I realize, though, that I can’t hold on for much longer. Whatever struck my shoulder has left it numb with pain, and my palms are raw from clinging to rusty metal cable—not to mention slippery with blood.
Dimly, I think back to my PE days in elementary school. I had never excelled at rope climbing—or any physical activity, actually—but I did remember that the key to hanging suspended from a rope was to wrap one’s foot in a loop in the slack end.
Getting a steel cable to wrap around my foot proved more difficult than it had ever been back in fifth grade, but I finally get a semblance of a foothold. I know that I’m still not going to last more than a few minutes. My shoulder and especially my hands are aching so badly—and my threshold for physical discomfort has always been low, given that I’m a huge baby—that I know I’ll let go and fall to my death rather than endure much more.
And it isn’t as if I haven’t had a nice life up until now. Okay, maybe parts of it have been rockier than others. But hey, I had an okay childhood; at least my parents had seen to it that I’d never gone to bed hungry.
And I was never abused or molested. I had had a successful career—granted, it had peaked at age eighteen or so.
But still, I’ve gotten to eat in a lot of awfully good restaurants.
And I know that Lucy will be well taken care of. Cooper will look after her if anything happens to me.
But thinking of Cooper reminds me that I don’t really want to die, not now, when things were just getting interesting. I’m never going to know what it is he really thinks of me! He’d been about to tell me, and now I’m going to die, and miss it!
Unless, of course, when you die you attain all the knowledge in the universe.
But what if you don’t? What if you just die?
Well, then I guess it won’t matter.
But what about those repairmen? They’d assured me elevator cables don’t just snap. Okay, maybe one of them snaps, but not all of them, all at once. Those cables hadn’t broken accidentally. Someone had deliberately booby-trapped them. Judging from the ball of flame that had erupted beneath my feet, I’m thinking bomb.
That’s right, bomb.
Someone’s trying to kill me.
Again.
Reflecting on who could possibly want to kill me takes my mind off my aching shoulder and throbbing hands—and even Cooper and the what-he-thinks-of-me thing—for a minute or so. Well, of course there’s Christopher Allington, who may or may not have already tried to shove a geranium planter on my head because I suspect him of murder. He’d better have a really good alibi for this one.

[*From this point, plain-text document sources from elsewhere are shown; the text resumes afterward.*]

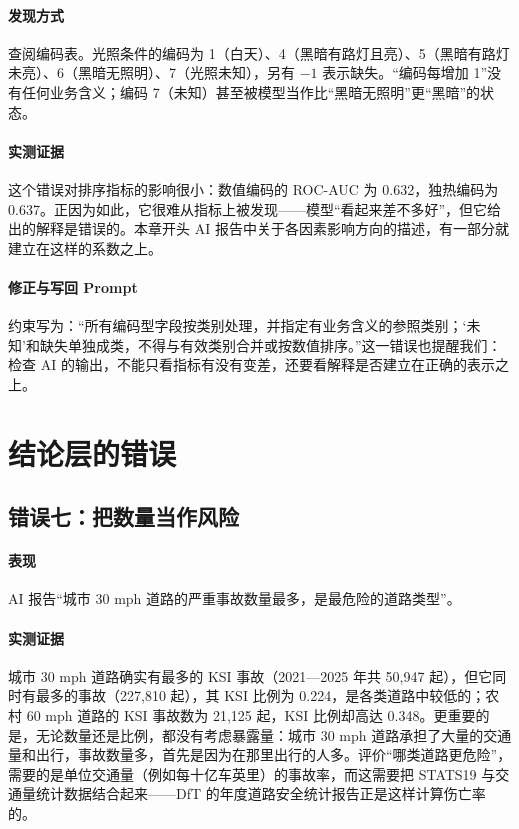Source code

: \paragraph{发现方式} 查阅编码表。光照条件的编码为 1（白天）、4（黑暗有路灯且亮）、5（黑暗有路灯未亮）、6（黑暗无照明）、7（光照未知），另有 $-1$ 表示缺失。“编码每增加 1”没有任何业务含义；编码 7（未知）甚至被模型当作比“黑暗无照明”更“黑暗”的状态。

\paragraph{实测证据} 这个错误对排序指标的影响很小：数值编码的 ROC-AUC 为 0.632，独热编码为 0.637。正因为如此，它很难从指标上被发现——模型“看起来差不多好”，但它给出的解释是错误的。本章开头 AI 报告中关于各因素影响方向的描述，有一部分就建立在这样的系数之上。

\paragraph{修正与写回 Prompt} 约束写为：“所有编码型字段按类别处理，并指定有业务含义的参照类别；‘未知’和缺失单独成类，不得与有效类别合并或按数值排序。”这一错误也提醒我们：检查 AI 的输出，不能只看指标有没有变差，还要看解释是否建立在正确的表示之上。

\section{结论层的错误}

\subsection{错误七：把数量当作风险}

\paragraph{表现} AI 报告“城市 30 mph 道路的严重事故数量最多，是最危险的道路类型”。

\paragraph{实测证据} 城市 30 mph 道路确实有最多的 KSI 事故（2021—2025 年共 50,947 起），但它同时有最多的事故（227,810 起），其 KSI 比例为 0.224，是各类道路中较低的；农村 60 mph 道路的 KSI 事故数为 21,125 起，KSI 比例却高达 0.348。更重要的是，无论数量还是比例，都没有考虑暴露量：城市 30 mph 道路承担了大量的交通量和出行，事故数量多，首先是因为在那里出行的人多。评价“哪类道路更危险”，需要的是单位交通量（例如每十亿车英里）的事故率，而这需要把 STATS19 与交通量统计数据结合起来——DfT 的年度道路安全统计报告正是这样计算伤亡率的。

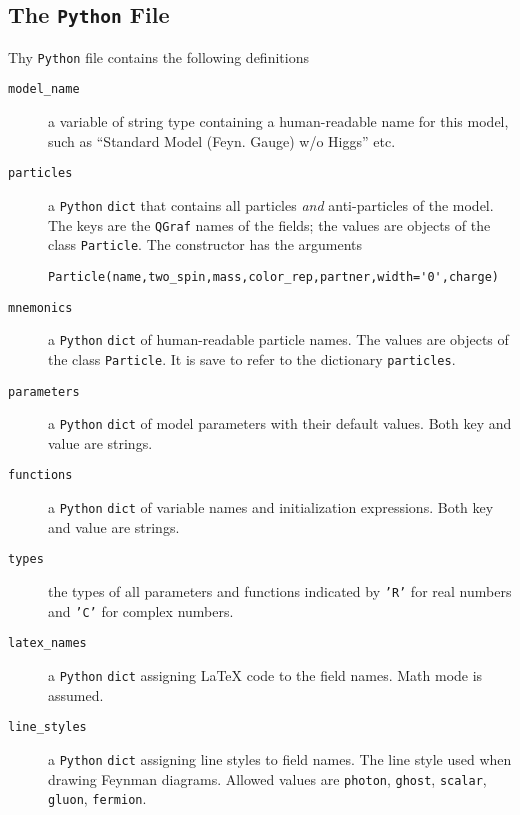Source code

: \documentclass[11pt,a4paper]{refrep}
\newcommand{\qgraf}{{\tt QGraf}\xspace}
\newcommand{\python}{{\tt Python}\xspace}
\begin{document}
\subsection{The \python{} File}
Thy \python{} file contains the following definitions
\begin{description}
\item[\texttt{model\_name}] a variable of string type containing a human-readable
     name for this model, such as ``Standard Model (Feyn. Gauge) w/o Higgs'' etc.
\item[\texttt{particles}] a \python{} \texttt{dict} that contains all particles
     \emph{and} anti-particles of the model. The keys are the \qgraf{} names of the
     fields; the values are objects of the class \texttt{Particle}.
     The constructor has the arguments
     \begin{verbatim}
Particle(name,two_spin,mass,color_rep,partner,width='0',charge)
     \end{verbatim}
\item[\texttt{mnemonics}] a \python{} \texttt{dict} of
     human-readable particle names. The values are objects of the class
     \texttt{Particle}. It is save to refer to the dictionary \texttt{particles}.
\item[\texttt{parameters}] a \python{} \texttt{dict} of
     model parameters with their default values. Both key and value are strings.
\item[\texttt{functions}] a \python{} \texttt{dict} of
     variable names and initialization expressions. Both key and value are strings.
\item[\texttt{types}] the types of all parameters and functions indicated by
     \texttt{'R'} for real numbers and \texttt{'C'} for complex numbers.
\item[\texttt{latex\_names}] a \python{} \texttt{dict} assigning \LaTeX{}
     code to the field names. Math mode is assumed.
\item[\texttt{line\_styles}] a \python{} \texttt{dict} assigning line styles
     to field names. The line style used when drawing Feynman diagrams.
     Allowed values are \texttt{photon}, \texttt{ghost}, \texttt{scalar},
     \texttt{gluon}, \texttt{fermion}.
\end{description}
\end{document}

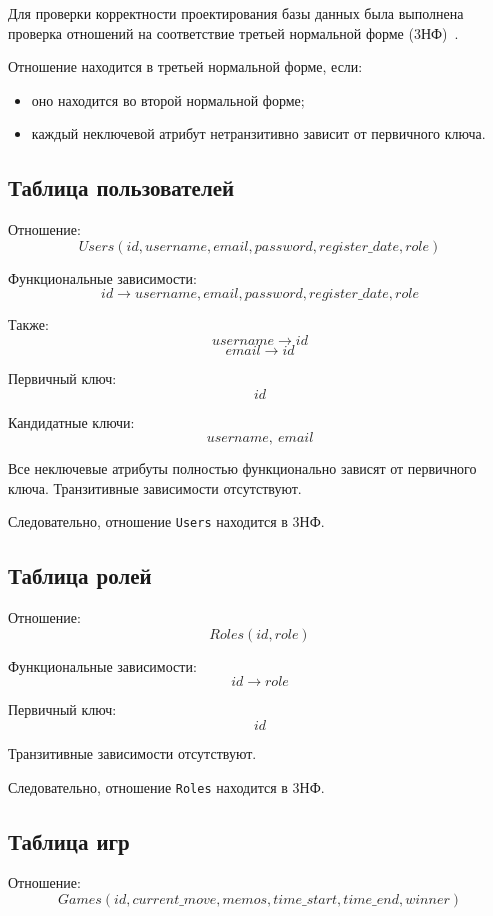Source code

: Для проверки корректности проектирования базы данных была выполнена
проверка отношений на соответствие третьей нормальной форме (3НФ)~\cite{date}.

Отношение находится в третьей нормальной форме, если:
\begin{itemize}
	\item оно находится во второй нормальной форме;
	\item каждый неключевой атрибут нетранзитивно зависит от первичного
	      ключа.
\end{itemize}

\subsection{Таблица пользователей}

Отношение:
\[
	Users(
	id,
	username,
	email,
	password,
	register\_date,
	role
	)
\]

Функциональные зависимости:
\[
	id \rightarrow username,
	email,
	password,
	register\_date,
	role
\]

Также:
\[
	username \rightarrow id
\]
\[
	email \rightarrow id
\]

Первичный ключ:
\[
	id
\]

Кандидатные ключи:
\[
	username,\ email
\]

Все неключевые атрибуты полностью функционально зависят от первичного ключа.
Транзитивные зависимости отсутствуют.

Следовательно, отношение \texttt{Users} находится в 3НФ.

\subsection{Таблица ролей}

Отношение:
\[
	Roles(
	id,
	role
	)
\]

Функциональные зависимости:
\[
	id \rightarrow role
\]

Первичный ключ:
\[
	id
\]

Транзитивные зависимости отсутствуют.

Следовательно, отношение \texttt{Roles} находится в 3НФ.

\subsection{Таблица игр}

Отношение:
\[
	Games(
	id,
	current\_move,
	memos,
	time\_start,
	time\_end,
	winner
	)
\]

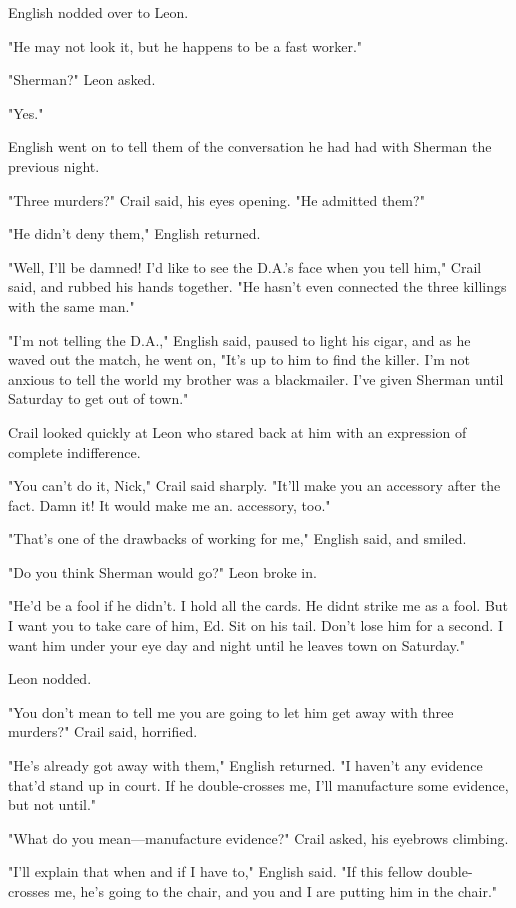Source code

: \documentclass{novel}
\begin{document}
English nodded over to Leon.

"He may not look it, but he happens to be a fast worker."

"Sherman?" Leon asked.

"Yes."

English went on to tell them of the conversation he had had with Sherman the previous night.

"Three murders?" Crail said, his eyes opening. "He admitted them?"

"He didn't deny them," English returned.

"Well, I'll be damned! I'd like to see the D.A.'s face when you tell him," Crail said, and rubbed his hands together. "He hasn't even connected the three killings with the same man."

"I'm not telling the D.A.," English said, paused to light his cigar, and as he waved out the match, he went on, "It's up to him to find the killer. I'm not anxious to tell the world my brother was a blackmailer. I've given Sherman until Saturday to get out of town."

Crail looked quickly at Leon who stared back at him with an expression of complete indifference.

"You can't do it, Nick," Crail said sharply. "It'll make you an accessory after the fact. Damn it! It would make me an. accessory, too."

"That's one of the drawbacks of working for me," English said, and smiled.

"Do you think Sherman would go?" Leon broke in.

"He'd be a fool if he didn't. I hold all the cards. He didnt strike me as a fool. But I want you to take care of him, Ed. Sit on his tail. Don't lose him for a second. I want him under your eye day and night until he leaves town on Saturday."

Leon nodded.

"You don't mean to tell me you are going to let him get away with three murders?" Crail said, horrified.

"He's already got away with them," English returned. "I haven't any evidence that'd stand up in court. If he double-crosses me, I'll manufacture some evidence, but not until."

"What do you mean—manufacture evidence?" Crail asked, his eyebrows climbing.

"I'll explain that when and if I have to," English said. "If this fellow double-crosses me, he's going to the chair, and you and I are putting him in the chair."
\end{document}
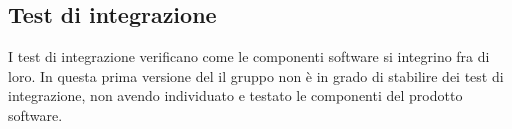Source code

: \subsection{Test di integrazione}
I test di integrazione verificano come le componenti software si integrino fra di loro.
In questa prima versione del \PdQv{} il gruppo non è in grado di stabilire dei test di integrazione, non avendo individuato e testato le componenti del prodotto software.
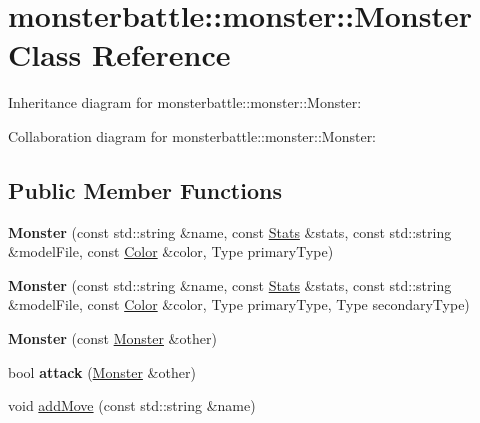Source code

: \hypertarget{classmonsterbattle_1_1monster_1_1Monster}{}\section{monsterbattle\+:\+:monster\+:\+:Monster Class Reference}
\label{classmonsterbattle_1_1monster_1_1Monster}


Inheritance diagram for monsterbattle\+:\+:monster\+:\+:Monster\+:


Collaboration diagram for monsterbattle\+:\+:monster\+:\+:Monster\+:
\subsection*{Public Member Functions}
\begin{DoxyCompactItemize}
\item 
\mbox{\label{classmonsterbattle_1_1monster_1_1Monster_aadc09fe5ed8d74c92c1c80bb206ea60e}} 
{\bfseries Monster} (const std\+::string \&name, const \hyperlink{structmonsterbattle_1_1monster_1_1Stats}{Stats} \&stats, const std\+::string \&model\+File, const \hyperlink{structmonsterbattle_1_1Color}{Color} \&color, Type primary\+Type)
\item 
\mbox{\label{classmonsterbattle_1_1monster_1_1Monster_adcb7525112fc4bb49a332925da56a3d1}} 
{\bfseries Monster} (const std\+::string \&name, const \hyperlink{structmonsterbattle_1_1monster_1_1Stats}{Stats} \&stats, const std\+::string \&model\+File, const \hyperlink{structmonsterbattle_1_1Color}{Color} \&color, Type primary\+Type, Type secondary\+Type)
\item 
\mbox{\label{classmonsterbattle_1_1monster_1_1Monster_af11a9d05fe2373924d13bd6165eb779d}} 
{\bfseries Monster} (const \hyperlink{classmonsterbattle_1_1monster_1_1Monster}{Monster} \&other)
\item 
\mbox{\label{classmonsterbattle_1_1monster_1_1Monster_a7ded69390568b36210fd58069ffacad9}} 
bool {\bfseries attack} (\hyperlink{classmonsterbattle_1_1monster_1_1Monster}{Monster} \&other)
\item 
void \hyperlink{classmonsterbattle_1_1monster_1_1Monster_a4e6f4b3dbba830e6833341d3398c6a52}{add\+Move} (const std\+::string \&name)

\end{DoxyCompactItemize}
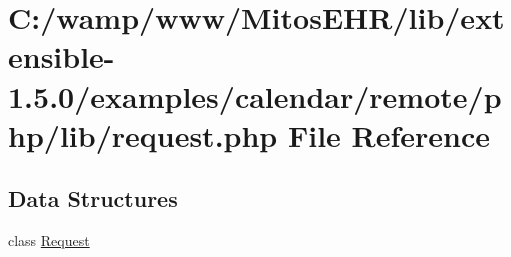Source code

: \hypertarget{request_8php}{\section{\-C\-:/wamp/www/\-Mitos\-E\-H\-R/lib/extensible-\/1.5.0/examples/calendar/remote/php/lib/request.php \-File \-Reference}
\label{request_8php}
}
\subsection*{\-Data \-Structures}
\begin{DoxyCompactItemize}
\item 
class \hyperlink{class_request}{\-Request}
\end{DoxyCompactItemize}
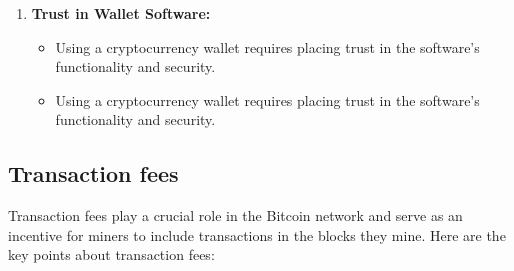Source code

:\begin{enumerate}
\begin{itemize}
    \end{itemize}
    \item \textbf{Trust in Wallet Software:}
    \begin{itemize}
        \item Using a cryptocurrency wallet requires placing trust in the software's functionality and security.
        \item Using a cryptocurrency wallet requires placing trust in the software's functionality and security.
    \end{itemize}
\end{enumerate}
\subsection{Transaction fees}
    Transaction fees play a crucial role in the Bitcoin network and serve as an incentive for miners to include transactions in the blocks they mine. Here are the key points about transaction fees:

But how would Christopher Allington have known that I’d be on that elevator? I rarely ride the service elevator. In fact, the only time I ever ride it is when I’m chasing elevator surfers.
Could Gavin McGoren somehow be involved in the deaths of Beth Kellogg and Bobby Pace? This seems far-fetched, but what other explanation could there be? Julio can’t be the murderer. For all I know, he’s dead down there. Why would he want to kill himself and me?
Suddenly, the elevator closest to me returns, and this time, there’s somebody on the roof. But it isn’t Gavin McGoren. Blinking—the shaft is filled with smoke—I see through the mist that a grim-faced Cooper is coming to my rescue.